Howdy folks! I thought that the Alfine and belt drive fans would appreciate a build that we recently completed. We are known to tackle some unique requests here at the bike shop. A customer asked if we could build his Ventana with the new Alfine 11 Di2 system and the new Gates CenterTrack belt drive. Both Shimano and Gates said that they have yet to see it successfully executed. The components simply did not exist to mate the IGH and belt drive interfaces. Long story short, we figured it out after some heavy mods were made to both the Alfine/Di2 assembly and the Gates cog. :thumbsup:

Check out the writeup on our site for a few more details and photos.

Cheers!


----------



## CyclepathNW (Jan 24, 2013)

*Bikerumor story*

Here's the story on bikerumor.


----------



## hunter006 (Jan 20, 2012)

First of all, what an awesome winter project. You guys did a great job.
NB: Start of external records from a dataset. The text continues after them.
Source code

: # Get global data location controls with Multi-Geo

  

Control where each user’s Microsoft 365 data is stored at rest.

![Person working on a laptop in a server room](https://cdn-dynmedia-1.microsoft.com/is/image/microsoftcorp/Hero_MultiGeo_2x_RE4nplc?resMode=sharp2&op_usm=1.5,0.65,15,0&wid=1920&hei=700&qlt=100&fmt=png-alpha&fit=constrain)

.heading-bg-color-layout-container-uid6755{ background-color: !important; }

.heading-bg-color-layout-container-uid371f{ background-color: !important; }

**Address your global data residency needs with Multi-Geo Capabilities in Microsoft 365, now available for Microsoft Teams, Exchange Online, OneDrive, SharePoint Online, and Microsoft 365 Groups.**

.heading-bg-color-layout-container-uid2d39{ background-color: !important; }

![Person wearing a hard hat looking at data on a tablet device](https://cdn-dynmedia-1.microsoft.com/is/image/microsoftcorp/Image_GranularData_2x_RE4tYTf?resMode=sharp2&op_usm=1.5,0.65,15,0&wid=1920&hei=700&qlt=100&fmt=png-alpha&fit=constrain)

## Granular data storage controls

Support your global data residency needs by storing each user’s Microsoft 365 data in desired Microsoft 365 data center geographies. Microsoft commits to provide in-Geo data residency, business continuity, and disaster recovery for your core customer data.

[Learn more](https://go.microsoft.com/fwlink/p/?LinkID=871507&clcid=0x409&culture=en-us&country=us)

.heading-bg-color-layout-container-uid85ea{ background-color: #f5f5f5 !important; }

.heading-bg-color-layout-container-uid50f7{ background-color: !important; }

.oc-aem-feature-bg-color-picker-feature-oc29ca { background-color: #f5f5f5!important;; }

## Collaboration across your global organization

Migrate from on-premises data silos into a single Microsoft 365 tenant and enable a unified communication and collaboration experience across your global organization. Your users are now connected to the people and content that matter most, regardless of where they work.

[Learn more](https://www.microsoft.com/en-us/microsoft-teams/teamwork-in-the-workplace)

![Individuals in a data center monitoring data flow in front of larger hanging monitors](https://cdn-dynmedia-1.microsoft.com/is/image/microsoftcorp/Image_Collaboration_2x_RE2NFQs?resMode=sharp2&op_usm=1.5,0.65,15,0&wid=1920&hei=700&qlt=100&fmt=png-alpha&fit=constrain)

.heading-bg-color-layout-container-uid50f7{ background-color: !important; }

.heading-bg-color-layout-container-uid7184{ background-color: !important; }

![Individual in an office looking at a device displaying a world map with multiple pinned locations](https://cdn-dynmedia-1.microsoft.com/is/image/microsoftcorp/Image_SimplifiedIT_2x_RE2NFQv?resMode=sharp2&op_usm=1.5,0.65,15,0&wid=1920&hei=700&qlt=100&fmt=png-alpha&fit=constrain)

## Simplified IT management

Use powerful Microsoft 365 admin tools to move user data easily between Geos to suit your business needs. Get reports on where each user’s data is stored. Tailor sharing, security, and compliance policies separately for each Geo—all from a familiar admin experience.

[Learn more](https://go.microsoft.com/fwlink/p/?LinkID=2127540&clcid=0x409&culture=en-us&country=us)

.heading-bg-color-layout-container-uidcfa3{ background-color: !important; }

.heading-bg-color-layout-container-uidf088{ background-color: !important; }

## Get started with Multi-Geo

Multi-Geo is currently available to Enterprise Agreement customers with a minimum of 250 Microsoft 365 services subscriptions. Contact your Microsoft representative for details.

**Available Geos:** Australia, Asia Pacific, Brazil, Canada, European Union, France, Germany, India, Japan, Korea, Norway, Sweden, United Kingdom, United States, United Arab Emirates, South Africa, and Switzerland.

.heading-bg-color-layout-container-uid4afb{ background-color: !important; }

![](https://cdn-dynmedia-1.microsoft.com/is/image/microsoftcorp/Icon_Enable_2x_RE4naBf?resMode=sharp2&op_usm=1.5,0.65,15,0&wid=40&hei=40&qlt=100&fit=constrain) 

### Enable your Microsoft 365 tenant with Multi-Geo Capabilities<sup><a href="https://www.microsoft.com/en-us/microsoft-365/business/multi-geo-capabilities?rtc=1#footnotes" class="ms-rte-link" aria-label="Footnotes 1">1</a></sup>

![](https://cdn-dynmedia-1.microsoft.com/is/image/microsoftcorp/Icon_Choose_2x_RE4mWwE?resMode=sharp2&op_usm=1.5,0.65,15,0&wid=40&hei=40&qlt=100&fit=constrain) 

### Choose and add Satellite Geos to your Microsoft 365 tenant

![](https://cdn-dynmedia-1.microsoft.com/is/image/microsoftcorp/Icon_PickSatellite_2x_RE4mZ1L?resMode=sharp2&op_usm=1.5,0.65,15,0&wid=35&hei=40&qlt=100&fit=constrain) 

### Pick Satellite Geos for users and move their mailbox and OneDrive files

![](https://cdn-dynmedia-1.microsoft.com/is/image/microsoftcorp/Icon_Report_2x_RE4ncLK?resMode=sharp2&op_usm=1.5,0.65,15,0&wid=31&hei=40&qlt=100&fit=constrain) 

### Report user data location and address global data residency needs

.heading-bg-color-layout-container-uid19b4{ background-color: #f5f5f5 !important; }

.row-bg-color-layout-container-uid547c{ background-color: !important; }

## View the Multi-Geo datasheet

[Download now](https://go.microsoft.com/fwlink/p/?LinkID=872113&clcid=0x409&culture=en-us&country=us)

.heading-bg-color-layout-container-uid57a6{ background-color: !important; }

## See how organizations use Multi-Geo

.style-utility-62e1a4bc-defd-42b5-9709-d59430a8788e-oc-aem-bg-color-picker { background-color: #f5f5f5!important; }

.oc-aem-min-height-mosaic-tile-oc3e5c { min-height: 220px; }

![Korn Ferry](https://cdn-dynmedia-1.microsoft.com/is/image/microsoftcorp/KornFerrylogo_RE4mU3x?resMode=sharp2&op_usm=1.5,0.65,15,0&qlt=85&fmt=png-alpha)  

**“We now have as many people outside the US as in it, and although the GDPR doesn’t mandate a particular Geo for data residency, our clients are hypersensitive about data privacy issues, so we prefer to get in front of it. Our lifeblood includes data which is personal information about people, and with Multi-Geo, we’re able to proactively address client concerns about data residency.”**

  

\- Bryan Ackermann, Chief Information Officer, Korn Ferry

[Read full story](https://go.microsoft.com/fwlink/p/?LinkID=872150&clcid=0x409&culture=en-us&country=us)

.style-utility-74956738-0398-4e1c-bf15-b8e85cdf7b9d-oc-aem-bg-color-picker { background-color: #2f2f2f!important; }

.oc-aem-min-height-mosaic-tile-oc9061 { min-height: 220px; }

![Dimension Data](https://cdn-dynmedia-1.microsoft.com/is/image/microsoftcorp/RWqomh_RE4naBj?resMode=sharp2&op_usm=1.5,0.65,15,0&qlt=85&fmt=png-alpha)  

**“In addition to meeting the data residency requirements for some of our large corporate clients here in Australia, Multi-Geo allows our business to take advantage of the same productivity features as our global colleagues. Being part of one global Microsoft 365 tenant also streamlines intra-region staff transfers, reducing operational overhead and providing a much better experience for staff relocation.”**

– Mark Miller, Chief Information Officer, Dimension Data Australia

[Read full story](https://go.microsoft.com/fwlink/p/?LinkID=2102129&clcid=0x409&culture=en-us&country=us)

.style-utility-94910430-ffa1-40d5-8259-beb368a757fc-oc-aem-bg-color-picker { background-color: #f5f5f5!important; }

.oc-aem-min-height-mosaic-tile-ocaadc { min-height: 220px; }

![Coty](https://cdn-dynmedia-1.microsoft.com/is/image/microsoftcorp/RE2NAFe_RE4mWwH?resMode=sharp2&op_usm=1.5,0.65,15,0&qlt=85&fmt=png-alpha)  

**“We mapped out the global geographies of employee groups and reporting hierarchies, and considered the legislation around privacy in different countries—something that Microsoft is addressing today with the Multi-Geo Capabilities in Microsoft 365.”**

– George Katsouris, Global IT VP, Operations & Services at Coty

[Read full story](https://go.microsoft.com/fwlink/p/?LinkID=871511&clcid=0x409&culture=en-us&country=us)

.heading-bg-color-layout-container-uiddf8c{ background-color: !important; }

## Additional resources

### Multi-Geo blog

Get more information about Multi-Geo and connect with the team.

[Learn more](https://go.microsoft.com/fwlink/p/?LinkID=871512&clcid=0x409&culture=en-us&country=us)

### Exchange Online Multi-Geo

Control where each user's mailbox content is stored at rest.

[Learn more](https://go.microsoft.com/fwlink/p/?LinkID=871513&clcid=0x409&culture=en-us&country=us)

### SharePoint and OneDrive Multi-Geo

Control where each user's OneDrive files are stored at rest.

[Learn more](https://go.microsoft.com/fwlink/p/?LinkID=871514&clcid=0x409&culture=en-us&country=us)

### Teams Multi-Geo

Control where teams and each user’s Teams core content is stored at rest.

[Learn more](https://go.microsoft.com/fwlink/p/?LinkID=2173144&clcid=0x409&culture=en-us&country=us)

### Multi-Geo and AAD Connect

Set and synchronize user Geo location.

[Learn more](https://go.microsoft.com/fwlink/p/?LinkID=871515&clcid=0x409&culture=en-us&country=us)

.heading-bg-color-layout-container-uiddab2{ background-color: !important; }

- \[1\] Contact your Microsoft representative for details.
Can you go in to a little more detail on the mods, so we have an idea of what it was that you actually did?

Now, my other reason for posting here... I know this is a little off topic, but regarding your customer's comments:


> "Got my first ride on the Di2 set up today&#8230; I love technology! *No issues at all, except that it still won't send Tweets or pick up live satellite feeds&#8230;*"


There are bluetooth enabled microcontroller programmable boards, and bluetooth connectors for non-bluetooth programmable boards, which will allow a phone to be connected to the microcontroller. From there, it's a matter of programming the boards to do what you want.
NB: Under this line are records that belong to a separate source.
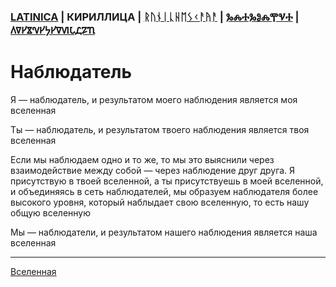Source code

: ### [LATINICA](../Latn/Nablyudatelj.md) | КИРИЛЛИЦА | [ᚱᚢᚾᛁᚳᚺᛖᛊᚲᚨᚤᚨ](../Runr/ᚾᚨᛒᛚᚤᚢᛞᚨᛏᛖᛚᛃ.md) | [ⰃⰎⰀⰃⰑⰎⰉⰜⰀ](../Glag/Ⱀⰰⰱⰾⱓⰴⰰⱅⰵⰾⱐ.md) | [𐍓𐍠𐍔𐍮𐍝𐍔𐍟𐍔𐍠𐍜𐍡𐍚𐍐𐍴](../Perm/𐍝𐍐𐍑𐍛𐍳𐍓𐍐𐍢𐍔𐍛𐍰.md)

#  Наблюдатель

Я — наблюдатель, и результатом моего наблюдения является моя вселенная

Ты — наблюдатель, и результатом твоего наблюдения является твоя вселенная

Если мы наблюдаем одно и то же, то мы это выяснили через взаимодействие между собой — через наблюдение друг друга. Я присутствую в твоей вселенной, а ты присутствуешь в моей вселенной, и объединяясь в сеть наблюдателей, мы образуем наблюдателя более высокого уровня, который наблыдает свою вселенную, то есть нашу общую вселенную

Мы — наблюдатели, и результатом нашего наблюдения является наша вселенная


___
[Вселенная](Вселенная.md)
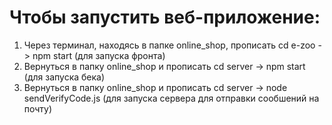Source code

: # Чтобы запустить веб-приложение:
1. Через терминал, находясь в папке online_shop, прописать cd e-zoo -> npm start (для запуска фронта)
2. Вернуться в папку online_shop и прописать cd server -> npm start (для запуска бека)
3. Вернуться в папку online_shop и прописать cd server -> node sendVerifyCode.js (для запуска сервера для отправки сообшений на почту)
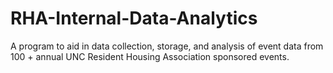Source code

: # RHA-Internal-Data-Analytics
A program to aid in data collection, storage, and analysis of event data from 100 + annual UNC Resident Housing Association sponsored events.
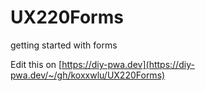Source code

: # UX220Forms
getting started with forms

Edit this on [https://diy-pwa.dev](https://diy-pwa.dev/~/gh/koxxwlu/UX220Forms)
It's time to talk about Precious, the Specialized TriCross that crossed the USA. This was not my personal project, however I did talk to the rider* about how things worked, and given I have a degree in Communications Engineering I can definitely say you don't have to be an engineer to make this work. In the video below, the bike's brain (the microcontroller) connected via bluetooth to a cell phone and sent lots of data to a centralized server, which then did the heavy lifting from there (location data was gleaned from a SPOT device RSS feed; this is more battery friendly on the phone than using the on-phone GPS). There were triggered tweets with what's affectionately known as "geofencing", as well as conventional triggers (e.g. cracking 100 miles would result in a tweet) and manual tweets that could be sent by pushing a button on the handlebars.
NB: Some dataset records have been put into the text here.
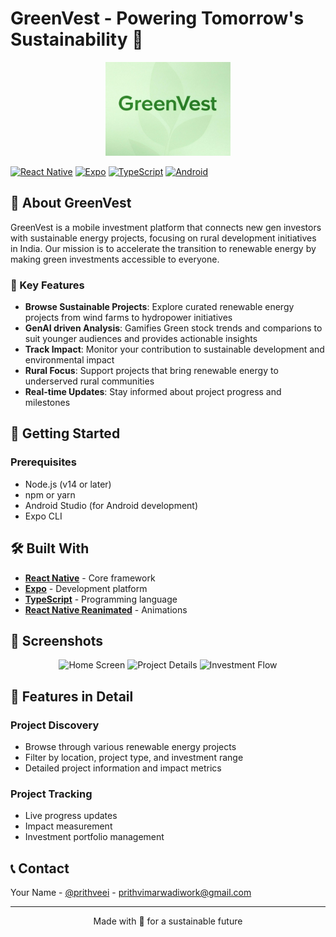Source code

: # GreenVest - Powering Tomorrow's Sustainability 🌱

<p align="center">
  <img src="assets/images/image.jpg" alt="GreenVest Logo" width="200"/>
</p>

[![React Native](https://img.shields.io/badge/React_Native-20232A?style=for-the-badge&logo=react&logoColor=61DAFB)](https://reactnative.dev/)
[![Expo](https://img.shields.io/badge/Expo-000020?style=for-the-badge&logo=expo&logoColor=white)](https://expo.dev/)
[![TypeScript](https://img.shields.io/badge/TypeScript-007ACC?style=for-the-badge&logo=typescript&logoColor=white)](https://www.typescriptlang.org/)
[![Android](https://img.shields.io/badge/Android-3DDC84?style=for-the-badge&logo=android&logoColor=white)](https://developer.android.com/)

## 📱 About GreenVest

GreenVest is a mobile investment platform that connects new gen investors with sustainable energy projects, focusing on rural development initiatives in India. Our mission is to accelerate the transition to renewable energy by making green investments accessible to everyone.

### 🌟 Key Features

- **Browse Sustainable Projects**: Explore curated renewable energy projects from wind farms to hydropower initiatives
- **GenAI driven Analysis**: Gamifies Green stock trends and comparions to suit younger audiences and provides actionable insights
- **Track Impact**: Monitor your contribution to sustainable development and environmental impact
- **Rural Focus**: Support projects that bring renewable energy to underserved rural communities
- **Real-time Updates**: Stay informed about project progress and milestones

## 🚀 Getting Started

### Prerequisites

- Node.js (v14 or later)
- npm or yarn
- Android Studio (for Android development)
- Expo CLI

## 🛠️ Built With

- **[React Native](https://reactnative.dev/)** - Core framework
- **[Expo](https://expo.dev/)** - Development platform
- **[TypeScript](https://www.typescriptlang.org/)** - Programming language
- **[React Native Reanimated](https://docs.swmansion.com/react-native-reanimated/)** - Animations

## 📱 Screenshots

<p align="center">
  <img src="assets/screenshot1.png" width="200" alt="Home Screen"/>
  <img src="assets/screenshot2.png" width="200" alt="Project Details"/>
  <img src="assets/screenshot3.png" width="200" alt="Investment Flow"/>
</p>

## 🌿 Features in Detail

### Project Discovery
- Browse through various renewable energy projects
- Filter by location, project type, and investment range
- Detailed project information and impact metrics

### Project Tracking
- Live progress updates
- Impact measurement
- Investment portfolio management

## 📞 Contact

Your Name - [@prithveei](https://x.com/prithveei) - prithvimarwadiwork@gmail.com

---

<p align="center">
  Made with 💚 for a sustainable future
</p>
That also means the reverse process, picking up live satellite feeds, is also possible to do on the bike, provided an application had the know-how to send it to bluetooth. Now, I don't know what your customer wants to do with said feeds, but it IS possible.

The downside to all of this is that you have to do the processing somewhere, and that's where you can start having issues. Central server + Text messaging = more reliable, more expensive. Phone App = Can control everything on the phone (what I'd do) but you start running in to issues with publication (e.g. putting it on the iPhone app store). Doing everything on the microcontroller is limited by the processing power of the board; depending on the intended application, e.g. displaying weather, incoming tweets, etc. this may be the best option, but it does somewhat limit the ability to do on-the-fly custom actions.

I know you guys are bike guys, not software developers, but since Winter is not over, if you're up to suggesting a little something extra when they come in for the battery upgrade, *it has been done before* and I'd love to see someone do it again.

Yes I am Precious - A Bike with a Brain - YouTube

_* Janeen, the rider, now works at Specialized in Morgan Hill, CA. Sadly, Specialized has no intention of making smartass bikes in the future._


----------



## spaceboyllb (Mar 12, 2012)

awesome project. will be watching this closely. Understand the limitations you were faced with at this time but the wiring/battery is a deal breaker.


----------